Work order:
Each line in the records that mentions the word "definition" needs to be listed.

BEGIN Dataset extract

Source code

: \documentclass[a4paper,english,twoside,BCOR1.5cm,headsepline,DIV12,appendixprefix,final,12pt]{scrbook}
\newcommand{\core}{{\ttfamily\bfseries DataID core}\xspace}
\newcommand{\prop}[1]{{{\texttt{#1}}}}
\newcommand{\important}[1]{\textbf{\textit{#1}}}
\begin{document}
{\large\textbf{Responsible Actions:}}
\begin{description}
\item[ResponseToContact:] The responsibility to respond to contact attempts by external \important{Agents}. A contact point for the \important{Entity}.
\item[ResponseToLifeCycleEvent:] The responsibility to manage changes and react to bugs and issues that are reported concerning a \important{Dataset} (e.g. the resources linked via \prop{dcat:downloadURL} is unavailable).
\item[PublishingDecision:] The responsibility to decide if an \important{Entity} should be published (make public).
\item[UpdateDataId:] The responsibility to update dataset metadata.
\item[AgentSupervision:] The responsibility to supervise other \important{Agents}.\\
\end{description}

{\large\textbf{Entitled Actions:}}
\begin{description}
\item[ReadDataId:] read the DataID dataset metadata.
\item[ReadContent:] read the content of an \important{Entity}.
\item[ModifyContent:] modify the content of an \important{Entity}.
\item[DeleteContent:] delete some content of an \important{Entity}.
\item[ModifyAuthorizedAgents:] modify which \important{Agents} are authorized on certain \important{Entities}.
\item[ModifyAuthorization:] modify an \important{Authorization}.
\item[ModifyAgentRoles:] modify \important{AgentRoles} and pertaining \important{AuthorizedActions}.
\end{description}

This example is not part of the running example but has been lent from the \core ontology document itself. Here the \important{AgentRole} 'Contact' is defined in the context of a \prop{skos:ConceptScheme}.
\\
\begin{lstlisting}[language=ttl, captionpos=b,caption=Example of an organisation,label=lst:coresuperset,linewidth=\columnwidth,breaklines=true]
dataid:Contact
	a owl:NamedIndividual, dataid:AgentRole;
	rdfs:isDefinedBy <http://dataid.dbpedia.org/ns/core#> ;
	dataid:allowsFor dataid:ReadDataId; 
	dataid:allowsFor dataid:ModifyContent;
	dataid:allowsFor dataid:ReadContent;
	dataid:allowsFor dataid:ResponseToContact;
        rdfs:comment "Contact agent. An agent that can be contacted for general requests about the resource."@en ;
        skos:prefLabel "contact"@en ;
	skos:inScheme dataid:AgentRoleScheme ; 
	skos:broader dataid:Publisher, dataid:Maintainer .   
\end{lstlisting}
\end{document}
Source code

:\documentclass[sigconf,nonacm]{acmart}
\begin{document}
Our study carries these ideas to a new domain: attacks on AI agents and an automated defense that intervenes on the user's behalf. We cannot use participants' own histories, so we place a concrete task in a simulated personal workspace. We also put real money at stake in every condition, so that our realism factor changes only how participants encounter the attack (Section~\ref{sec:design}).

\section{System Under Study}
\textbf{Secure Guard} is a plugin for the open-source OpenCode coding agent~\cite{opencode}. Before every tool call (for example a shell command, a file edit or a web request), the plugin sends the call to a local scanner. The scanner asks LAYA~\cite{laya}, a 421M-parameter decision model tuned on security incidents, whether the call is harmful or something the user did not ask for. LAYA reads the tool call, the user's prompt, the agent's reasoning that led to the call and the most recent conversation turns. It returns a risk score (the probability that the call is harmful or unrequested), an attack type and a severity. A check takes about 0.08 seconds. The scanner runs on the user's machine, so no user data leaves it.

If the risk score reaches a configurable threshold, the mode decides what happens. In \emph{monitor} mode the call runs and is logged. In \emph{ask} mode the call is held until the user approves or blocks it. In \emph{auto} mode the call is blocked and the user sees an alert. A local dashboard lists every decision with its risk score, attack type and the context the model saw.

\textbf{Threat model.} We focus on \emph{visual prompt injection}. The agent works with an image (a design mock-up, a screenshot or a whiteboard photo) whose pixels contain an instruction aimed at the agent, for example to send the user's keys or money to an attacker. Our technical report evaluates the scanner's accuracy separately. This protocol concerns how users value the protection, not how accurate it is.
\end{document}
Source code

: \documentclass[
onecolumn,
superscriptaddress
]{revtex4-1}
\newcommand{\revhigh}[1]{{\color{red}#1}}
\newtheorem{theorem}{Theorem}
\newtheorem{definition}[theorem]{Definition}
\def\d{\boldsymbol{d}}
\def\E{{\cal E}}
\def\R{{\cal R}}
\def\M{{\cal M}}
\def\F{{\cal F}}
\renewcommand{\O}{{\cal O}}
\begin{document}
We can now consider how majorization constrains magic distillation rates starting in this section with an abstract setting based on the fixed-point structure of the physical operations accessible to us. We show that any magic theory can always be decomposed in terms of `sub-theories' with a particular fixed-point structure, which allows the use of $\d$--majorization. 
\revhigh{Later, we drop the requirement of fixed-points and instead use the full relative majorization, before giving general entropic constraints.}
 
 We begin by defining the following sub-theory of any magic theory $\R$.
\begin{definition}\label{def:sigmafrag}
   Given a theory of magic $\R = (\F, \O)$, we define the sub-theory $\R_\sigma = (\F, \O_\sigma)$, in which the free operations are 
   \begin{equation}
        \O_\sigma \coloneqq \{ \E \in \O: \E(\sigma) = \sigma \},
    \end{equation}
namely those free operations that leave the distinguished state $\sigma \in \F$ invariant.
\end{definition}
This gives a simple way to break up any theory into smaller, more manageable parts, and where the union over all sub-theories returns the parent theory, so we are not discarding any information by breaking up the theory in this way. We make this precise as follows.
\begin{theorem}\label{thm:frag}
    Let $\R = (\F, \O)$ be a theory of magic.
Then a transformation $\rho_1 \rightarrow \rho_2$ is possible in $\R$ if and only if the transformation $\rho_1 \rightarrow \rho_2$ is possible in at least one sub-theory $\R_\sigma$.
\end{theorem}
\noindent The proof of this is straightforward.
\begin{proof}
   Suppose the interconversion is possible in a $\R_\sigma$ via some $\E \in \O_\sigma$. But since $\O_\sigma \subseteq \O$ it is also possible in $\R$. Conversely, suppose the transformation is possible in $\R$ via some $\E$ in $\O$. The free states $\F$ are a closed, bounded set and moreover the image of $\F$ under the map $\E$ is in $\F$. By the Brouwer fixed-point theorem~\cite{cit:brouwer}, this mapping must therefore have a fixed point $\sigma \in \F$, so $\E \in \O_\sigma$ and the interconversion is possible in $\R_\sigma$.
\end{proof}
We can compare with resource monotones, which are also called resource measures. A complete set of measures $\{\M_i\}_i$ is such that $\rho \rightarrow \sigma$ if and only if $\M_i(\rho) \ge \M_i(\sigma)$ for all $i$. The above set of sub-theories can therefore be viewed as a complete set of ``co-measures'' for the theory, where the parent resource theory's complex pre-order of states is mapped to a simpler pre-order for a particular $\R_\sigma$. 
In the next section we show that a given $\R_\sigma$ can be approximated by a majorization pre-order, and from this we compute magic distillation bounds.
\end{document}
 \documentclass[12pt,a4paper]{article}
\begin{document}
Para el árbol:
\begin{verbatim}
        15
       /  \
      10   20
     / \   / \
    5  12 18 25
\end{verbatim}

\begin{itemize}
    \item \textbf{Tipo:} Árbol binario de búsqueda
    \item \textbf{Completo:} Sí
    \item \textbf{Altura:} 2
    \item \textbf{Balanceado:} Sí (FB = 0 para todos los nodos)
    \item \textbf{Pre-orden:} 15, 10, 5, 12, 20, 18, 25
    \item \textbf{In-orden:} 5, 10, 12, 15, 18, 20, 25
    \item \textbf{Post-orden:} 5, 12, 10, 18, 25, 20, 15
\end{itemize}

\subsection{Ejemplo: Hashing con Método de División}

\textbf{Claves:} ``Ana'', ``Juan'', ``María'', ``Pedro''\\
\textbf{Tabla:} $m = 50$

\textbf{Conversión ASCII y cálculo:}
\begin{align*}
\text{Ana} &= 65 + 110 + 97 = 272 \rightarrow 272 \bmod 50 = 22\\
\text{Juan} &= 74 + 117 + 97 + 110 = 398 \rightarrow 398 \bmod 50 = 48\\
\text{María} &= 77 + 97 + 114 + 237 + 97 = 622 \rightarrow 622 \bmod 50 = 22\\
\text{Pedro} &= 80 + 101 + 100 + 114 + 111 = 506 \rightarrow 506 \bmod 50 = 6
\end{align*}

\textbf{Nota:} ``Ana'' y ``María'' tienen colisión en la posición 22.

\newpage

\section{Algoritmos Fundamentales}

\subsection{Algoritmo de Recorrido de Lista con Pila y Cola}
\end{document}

END Dataset extract

Response below:
\newtheorem{definition}[theorem]{Definition}
\begin{definition}\label{def:sigmafrag}
\end{definition}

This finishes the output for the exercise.